Clegg: the Coalition’s priorities must be “jobs and growth, jobs and growth”

by Stephen Tall on November 17, 2011

The intertwined topics of the economy and Europe has continued to dominate the political scene this week. But as Europhobic Tories continue to froth at the thought of England’s the UK’s retreat from its neighbours, Nick Clegg has maintained a decidedly mainstream approach, and attempted to shift the focus back from constitutional niceties to economic reality. Here’s how The Guardian reports Nick’s words:

Nick Clegg has clashed with David Cameron over Europe as he warned that only “populists, chauvinists and demagogues” would gain from protracted negotiations on treaty change. The Liberal Democrat deputy hit out the day after Cameron used his annual foreign policy speech at the Lord Mayor of London’s banquet on Monday night to say that the euro crisis provided an opportunity for the EU to rethink its purpose and rules and to refashion it as a looser union. … But Clegg warned against the prospect of mainstream politicians becoming locked into “arcane” discussions rather than focusing on economic recovery.

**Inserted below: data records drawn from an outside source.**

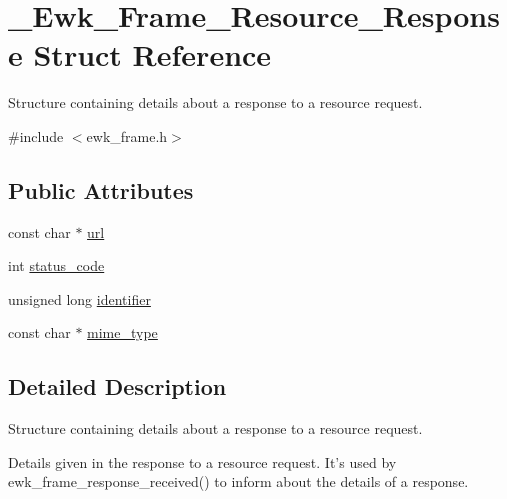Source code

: \hypertarget{struct__Ewk__Frame__Resource__Response}{\section{\+\_\+\+Ewk\+\_\+\+Frame\+\_\+\+Resource\+\_\+\+Response Struct Reference}
\label{struct__Ewk__Frame__Resource__Response}
}


Structure containing details about a response to a resource request.  




{\ttfamily \#include $<$ewk\+\_\+frame.\+h$>$}

\subsection*{Public Attributes}
\begin{DoxyCompactItemize}
\item 
const char $\ast$ \hyperlink{struct__Ewk__Frame__Resource__Response_a581ef38fb862f814b740c05b85157ad4}{url}
\item 
int \hyperlink{struct__Ewk__Frame__Resource__Response_a537e04942bf797a15692105f24e9a62b}{status\+\_\+code}
\item 
unsigned long \hyperlink{struct__Ewk__Frame__Resource__Response_a0a8dcacfdbe2400241c2d90c4370d6ac}{identifier}
\item 
const char $\ast$ \hyperlink{struct__Ewk__Frame__Resource__Response_a83028985924c37eb03a05e1232e739ca}{mime\+\_\+type}
\end{DoxyCompactItemize}


\subsection{Detailed Description}
Structure containing details about a response to a resource request. 

Details given in the response to a resource request. It's used by ewk\+\_\+frame\+\_\+response\+\_\+received() to inform about the details of a response.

And here’s Nick in his own words on his priorities for the Coalition:

“Clearly the Conservative party and the Liberal Democrats, and David Cameron and myself, think differently on European issues. But where we agree is … what do we do to push economic reform and push the liberalisation needed to create jobs and prosperity in the EU? I don’t think anyone is talking about unilateral repatriation of powers. It’s not possible, and Europe doesn’t work like that.

“The danger always is that the debate becomes very quickly polarised between one side which says this is the moment to rush headlong towards further integration, new treaties, new intergovernmental conferences, new arcane debates about EU powers, and another side that says this is the moment to unravel the whole thing. I don’t think either side have got their priorities right.

“The priority should be jobs and growth, jobs and growth. Is the whole political establishment now going to disappear into a windowless room in Brussels, discussing things that no one can understand? It means absolutely nothing to millions of people across the EU who are worried about economic security. They are worried about prospects for their children. The only people who will benefit will be populists, chauvinists and demagogues, who will exploit that lack of political leadership.”

“Jobs and growth” — that has to be the right focus for the Coalition, however much the right-wing of the Tory party would like to spend time on line-by-line renegotiation of England’s the UK’s treaties with our European neighbours.